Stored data
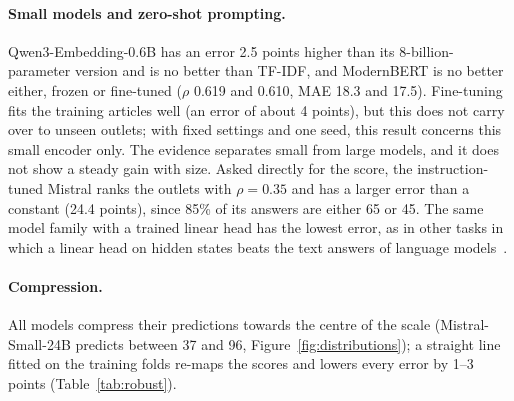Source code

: \documentclass[11pt,a4paper]{article}
\begin{document}
\paragraph{Small models and zero-shot prompting.} Qwen3-Embedding-0.6B has an error 2.5 points higher than its
8-billion-parameter version and is no better than TF-IDF, and ModernBERT is no better either, frozen or fine-tuned
($\rho$ 0.619 and 0.610, MAE 18.3 and 17.5). Fine-tuning fits the training articles well (an error of about 4 points),
but this does not carry over to unseen outlets; with fixed settings and one seed, this result concerns this small
encoder only. The evidence separates small from large models, and it does not show a steady gain with size. Asked
directly for the score, the instruction-tuned Mistral ranks the outlets with $\rho = 0.35$ and has a larger error than a
constant (24.4 points), since 85\% of its answers are either 65 or 45. The same model family with a trained linear head
has the lowest error, as in other tasks in which a linear head on hidden states beats the text answers of language
models~\cite{buckmann2025revealing}.

\paragraph{Compression.} All models compress their predictions towards the centre of the scale (Mistral-Small-24B
predicts between 37 and 96, Figure~\ref{fig:distributions}); a straight line fitted on the training folds re-maps the scores
and lowers every error by 1--3 points (Table~\ref{tab:robust}).

\begin{table}[t]
\centering\small
\caption{Other checks of the error. Each row is a check and each column a model; the cells give the MAE per outlet
and, in parentheses, the difference from TF-IDF in the same row (negative: better than TF-IDF). The checks are
described in Appendix~\ref{app:robust}.}\label{tab:robust}
\end{table}
\end{document}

■ Task goal: Looking at the entries above, copy out every line in which "with" occurs.

■ Finished exercise:
but this does not carry over to unseen outlets; with fixed settings and one seed, this result concerns this small
encoder only. The evidence separates small from large models, and it does not show a steady gain with size. Asked
directly for the score, the instruction-tuned Mistral ranks the outlets with $\rho = 0.35$ and has a larger error than a
constant (24.4 points), since 85\% of its answers are either 65 or 45. The same model family with a trained linear head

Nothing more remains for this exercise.